### DIRECTIONS:
The expected answer is the set of lines in the data below between the line holding "youtube-dl.exe is required and" and the line holding "Download youtubearchive.py and", inclusive, written out exactly.

### RECORDED DATA:
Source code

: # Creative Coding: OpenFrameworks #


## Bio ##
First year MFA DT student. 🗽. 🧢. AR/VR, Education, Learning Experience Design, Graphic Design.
...
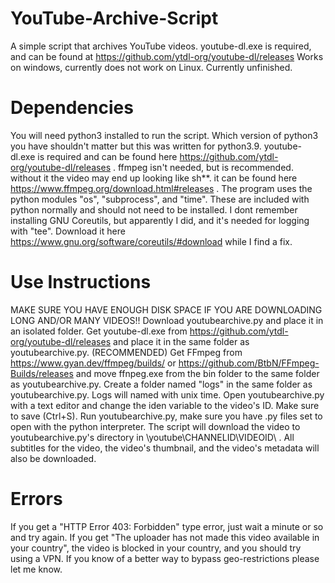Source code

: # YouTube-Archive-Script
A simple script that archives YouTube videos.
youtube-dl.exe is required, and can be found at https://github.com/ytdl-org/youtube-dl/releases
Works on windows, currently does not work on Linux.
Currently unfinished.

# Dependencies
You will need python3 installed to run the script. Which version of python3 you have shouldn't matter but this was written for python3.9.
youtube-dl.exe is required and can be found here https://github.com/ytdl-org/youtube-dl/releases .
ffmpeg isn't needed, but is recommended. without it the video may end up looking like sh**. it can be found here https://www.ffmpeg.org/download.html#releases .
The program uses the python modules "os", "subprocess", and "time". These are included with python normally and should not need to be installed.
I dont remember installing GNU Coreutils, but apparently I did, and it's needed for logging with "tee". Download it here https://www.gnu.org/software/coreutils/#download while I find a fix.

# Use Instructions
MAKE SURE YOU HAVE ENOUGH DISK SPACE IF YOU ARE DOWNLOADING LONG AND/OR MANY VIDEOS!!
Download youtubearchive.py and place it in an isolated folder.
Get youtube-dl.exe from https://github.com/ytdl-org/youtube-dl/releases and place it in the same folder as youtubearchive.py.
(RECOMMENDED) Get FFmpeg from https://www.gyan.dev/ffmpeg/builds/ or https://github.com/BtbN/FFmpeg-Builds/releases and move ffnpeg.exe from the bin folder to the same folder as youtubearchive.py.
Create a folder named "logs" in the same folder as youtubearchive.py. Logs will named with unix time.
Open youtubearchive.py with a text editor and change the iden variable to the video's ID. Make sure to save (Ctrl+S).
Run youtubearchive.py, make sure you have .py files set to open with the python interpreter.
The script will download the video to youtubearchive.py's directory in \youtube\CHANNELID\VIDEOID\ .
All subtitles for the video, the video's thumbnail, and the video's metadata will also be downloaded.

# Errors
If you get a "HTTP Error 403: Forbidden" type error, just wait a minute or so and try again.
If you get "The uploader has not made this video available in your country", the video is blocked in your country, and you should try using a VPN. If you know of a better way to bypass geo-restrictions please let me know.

### EXPECTED OUTPUT:
youtube-dl.exe is required and can be found here https://github.com/ytdl-org/youtube-dl/releases .
ffmpeg isn't needed, but is recommended. without it the video may end up looking like sh**. it can be found here https://www.ffmpeg.org/download.html#releases .
The program uses the python modules "os", "subprocess", and "time". These are included with python normally and should not need to be installed.
I dont remember installing GNU Coreutils, but apparently I did, and it's needed for logging with "tee". Download it here https://www.gnu.org/software/coreutils/#download while I find a fix.

# Use Instructions
MAKE SURE YOU HAVE ENOUGH DISK SPACE IF YOU ARE DOWNLOADING LONG AND/OR MANY VIDEOS!!
Download youtubearchive.py and place it in an isolated folder.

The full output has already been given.